Task objective. Which of the lines below holds the string "development"? Copy every line that does.

Task inputs.
________________________

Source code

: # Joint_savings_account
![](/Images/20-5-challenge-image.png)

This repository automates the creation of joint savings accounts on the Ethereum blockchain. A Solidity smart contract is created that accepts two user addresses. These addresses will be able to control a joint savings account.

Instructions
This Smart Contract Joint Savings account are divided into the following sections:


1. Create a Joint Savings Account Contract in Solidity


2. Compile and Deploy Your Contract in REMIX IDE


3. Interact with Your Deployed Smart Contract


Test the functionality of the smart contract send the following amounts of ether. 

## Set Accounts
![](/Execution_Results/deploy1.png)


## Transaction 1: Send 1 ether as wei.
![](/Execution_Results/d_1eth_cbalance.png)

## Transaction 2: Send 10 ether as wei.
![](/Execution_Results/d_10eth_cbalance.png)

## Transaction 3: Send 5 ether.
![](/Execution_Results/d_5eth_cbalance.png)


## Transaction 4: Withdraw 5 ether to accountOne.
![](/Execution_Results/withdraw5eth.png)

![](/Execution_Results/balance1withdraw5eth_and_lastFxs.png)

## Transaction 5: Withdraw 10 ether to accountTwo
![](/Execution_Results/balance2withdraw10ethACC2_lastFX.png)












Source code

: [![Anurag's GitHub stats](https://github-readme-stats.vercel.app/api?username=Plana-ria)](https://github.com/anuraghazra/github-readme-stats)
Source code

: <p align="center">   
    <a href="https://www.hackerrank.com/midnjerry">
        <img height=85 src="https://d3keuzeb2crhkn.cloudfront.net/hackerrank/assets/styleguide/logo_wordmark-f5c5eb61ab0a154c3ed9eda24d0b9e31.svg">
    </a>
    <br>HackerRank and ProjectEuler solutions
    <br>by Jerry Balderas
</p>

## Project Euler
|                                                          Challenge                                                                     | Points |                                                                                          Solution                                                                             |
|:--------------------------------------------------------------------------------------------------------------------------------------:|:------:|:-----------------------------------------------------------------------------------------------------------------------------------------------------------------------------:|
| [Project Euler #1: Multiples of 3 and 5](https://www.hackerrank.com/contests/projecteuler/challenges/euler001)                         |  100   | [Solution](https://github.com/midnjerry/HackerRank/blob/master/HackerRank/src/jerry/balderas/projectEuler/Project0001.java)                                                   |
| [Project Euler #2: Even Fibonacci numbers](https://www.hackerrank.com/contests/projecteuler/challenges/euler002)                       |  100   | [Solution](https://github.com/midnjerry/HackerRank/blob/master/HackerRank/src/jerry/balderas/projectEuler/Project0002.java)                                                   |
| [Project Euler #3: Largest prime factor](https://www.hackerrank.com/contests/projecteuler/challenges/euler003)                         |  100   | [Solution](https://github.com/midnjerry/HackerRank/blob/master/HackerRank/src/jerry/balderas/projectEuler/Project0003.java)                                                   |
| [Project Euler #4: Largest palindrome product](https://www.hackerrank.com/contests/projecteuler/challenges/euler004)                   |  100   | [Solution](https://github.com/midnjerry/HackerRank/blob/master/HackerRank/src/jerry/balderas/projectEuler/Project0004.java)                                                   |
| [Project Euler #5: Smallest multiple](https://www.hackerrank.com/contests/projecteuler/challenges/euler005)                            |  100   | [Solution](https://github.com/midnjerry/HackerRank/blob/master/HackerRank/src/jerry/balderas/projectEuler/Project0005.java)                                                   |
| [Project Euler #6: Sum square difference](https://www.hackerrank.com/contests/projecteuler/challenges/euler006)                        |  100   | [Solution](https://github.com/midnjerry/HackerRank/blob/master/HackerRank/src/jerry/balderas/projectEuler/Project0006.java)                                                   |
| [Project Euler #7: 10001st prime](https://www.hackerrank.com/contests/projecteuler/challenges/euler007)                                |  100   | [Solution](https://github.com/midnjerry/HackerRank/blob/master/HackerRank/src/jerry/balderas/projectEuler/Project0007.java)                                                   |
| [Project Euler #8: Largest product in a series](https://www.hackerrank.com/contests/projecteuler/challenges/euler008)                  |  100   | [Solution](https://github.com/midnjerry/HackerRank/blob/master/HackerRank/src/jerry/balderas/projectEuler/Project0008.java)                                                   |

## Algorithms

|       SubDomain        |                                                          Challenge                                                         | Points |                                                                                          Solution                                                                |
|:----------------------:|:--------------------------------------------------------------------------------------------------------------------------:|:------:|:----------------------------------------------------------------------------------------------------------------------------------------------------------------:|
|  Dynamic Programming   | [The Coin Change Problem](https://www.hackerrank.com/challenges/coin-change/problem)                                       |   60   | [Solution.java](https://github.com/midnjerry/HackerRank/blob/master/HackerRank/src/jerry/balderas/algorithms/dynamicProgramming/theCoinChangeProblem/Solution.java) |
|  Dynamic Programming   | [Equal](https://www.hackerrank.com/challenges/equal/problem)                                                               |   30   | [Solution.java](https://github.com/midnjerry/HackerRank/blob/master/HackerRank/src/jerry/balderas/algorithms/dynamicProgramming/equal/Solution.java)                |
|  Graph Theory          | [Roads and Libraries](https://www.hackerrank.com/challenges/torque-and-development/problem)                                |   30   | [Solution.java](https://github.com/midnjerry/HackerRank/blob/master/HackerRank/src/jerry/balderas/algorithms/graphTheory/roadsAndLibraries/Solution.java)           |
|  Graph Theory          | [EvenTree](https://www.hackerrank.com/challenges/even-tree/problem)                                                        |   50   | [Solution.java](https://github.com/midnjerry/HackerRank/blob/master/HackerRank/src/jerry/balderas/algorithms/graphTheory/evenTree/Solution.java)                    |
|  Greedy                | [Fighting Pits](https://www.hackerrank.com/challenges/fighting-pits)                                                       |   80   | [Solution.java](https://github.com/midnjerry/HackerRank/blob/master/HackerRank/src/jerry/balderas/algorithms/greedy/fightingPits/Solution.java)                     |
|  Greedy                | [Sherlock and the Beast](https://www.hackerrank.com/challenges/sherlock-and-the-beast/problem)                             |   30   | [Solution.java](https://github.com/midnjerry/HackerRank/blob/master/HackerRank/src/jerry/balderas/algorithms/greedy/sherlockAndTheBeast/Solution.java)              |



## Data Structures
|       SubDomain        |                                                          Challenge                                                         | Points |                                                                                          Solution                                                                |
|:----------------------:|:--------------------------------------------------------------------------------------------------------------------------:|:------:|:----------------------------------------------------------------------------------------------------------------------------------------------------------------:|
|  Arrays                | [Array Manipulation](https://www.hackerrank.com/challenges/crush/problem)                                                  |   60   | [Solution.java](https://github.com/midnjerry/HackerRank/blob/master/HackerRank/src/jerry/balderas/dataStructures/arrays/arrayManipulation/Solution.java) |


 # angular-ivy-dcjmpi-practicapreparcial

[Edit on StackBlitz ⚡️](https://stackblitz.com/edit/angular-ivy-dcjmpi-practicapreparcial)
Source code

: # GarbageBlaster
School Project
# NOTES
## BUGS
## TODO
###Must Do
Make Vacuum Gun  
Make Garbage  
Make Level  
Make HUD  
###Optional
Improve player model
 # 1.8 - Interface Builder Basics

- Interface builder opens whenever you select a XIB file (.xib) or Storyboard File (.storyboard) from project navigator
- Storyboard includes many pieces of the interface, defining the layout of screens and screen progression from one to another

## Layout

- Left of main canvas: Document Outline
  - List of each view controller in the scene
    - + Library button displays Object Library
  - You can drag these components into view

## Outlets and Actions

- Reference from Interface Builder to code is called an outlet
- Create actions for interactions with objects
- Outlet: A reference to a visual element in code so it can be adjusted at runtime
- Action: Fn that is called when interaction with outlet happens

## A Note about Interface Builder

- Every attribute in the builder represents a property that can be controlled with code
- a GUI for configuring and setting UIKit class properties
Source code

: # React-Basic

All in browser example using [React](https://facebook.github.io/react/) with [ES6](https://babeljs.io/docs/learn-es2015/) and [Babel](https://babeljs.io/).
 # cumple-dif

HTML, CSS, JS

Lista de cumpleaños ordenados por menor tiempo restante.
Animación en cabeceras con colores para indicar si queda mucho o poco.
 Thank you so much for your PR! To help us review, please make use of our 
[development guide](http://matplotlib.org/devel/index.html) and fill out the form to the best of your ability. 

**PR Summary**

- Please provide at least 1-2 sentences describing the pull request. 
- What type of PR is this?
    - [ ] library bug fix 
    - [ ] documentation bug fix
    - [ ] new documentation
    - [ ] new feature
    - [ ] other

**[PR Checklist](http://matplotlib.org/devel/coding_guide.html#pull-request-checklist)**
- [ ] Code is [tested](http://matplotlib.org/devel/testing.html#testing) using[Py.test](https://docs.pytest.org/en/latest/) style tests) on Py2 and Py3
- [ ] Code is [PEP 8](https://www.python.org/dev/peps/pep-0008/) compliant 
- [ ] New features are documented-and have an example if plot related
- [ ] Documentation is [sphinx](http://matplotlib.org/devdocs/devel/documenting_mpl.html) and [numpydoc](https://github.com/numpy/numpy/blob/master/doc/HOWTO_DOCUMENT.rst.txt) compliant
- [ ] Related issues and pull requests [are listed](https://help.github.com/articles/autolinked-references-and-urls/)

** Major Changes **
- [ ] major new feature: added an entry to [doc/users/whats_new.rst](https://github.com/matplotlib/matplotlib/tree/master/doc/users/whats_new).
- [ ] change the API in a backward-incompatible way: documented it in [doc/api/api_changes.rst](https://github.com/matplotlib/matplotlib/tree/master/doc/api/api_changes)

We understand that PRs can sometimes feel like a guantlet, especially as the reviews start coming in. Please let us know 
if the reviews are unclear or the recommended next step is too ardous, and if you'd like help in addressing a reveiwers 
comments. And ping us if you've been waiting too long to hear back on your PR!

________________________

Response.
|  Graph Theory          | [Roads and Libraries](https://www.hackerrank.com/challenges/torque-and-development/problem)                                |   30   | [Solution.java](https://github.com/midnjerry/HackerRank/blob/master/HackerRank/src/jerry/balderas/algorithms/graphTheory/roadsAndLibraries/Solution.java)           |
[development guide](http://matplotlib.org/devel/index.html) and fill out the form to the best of your ability. 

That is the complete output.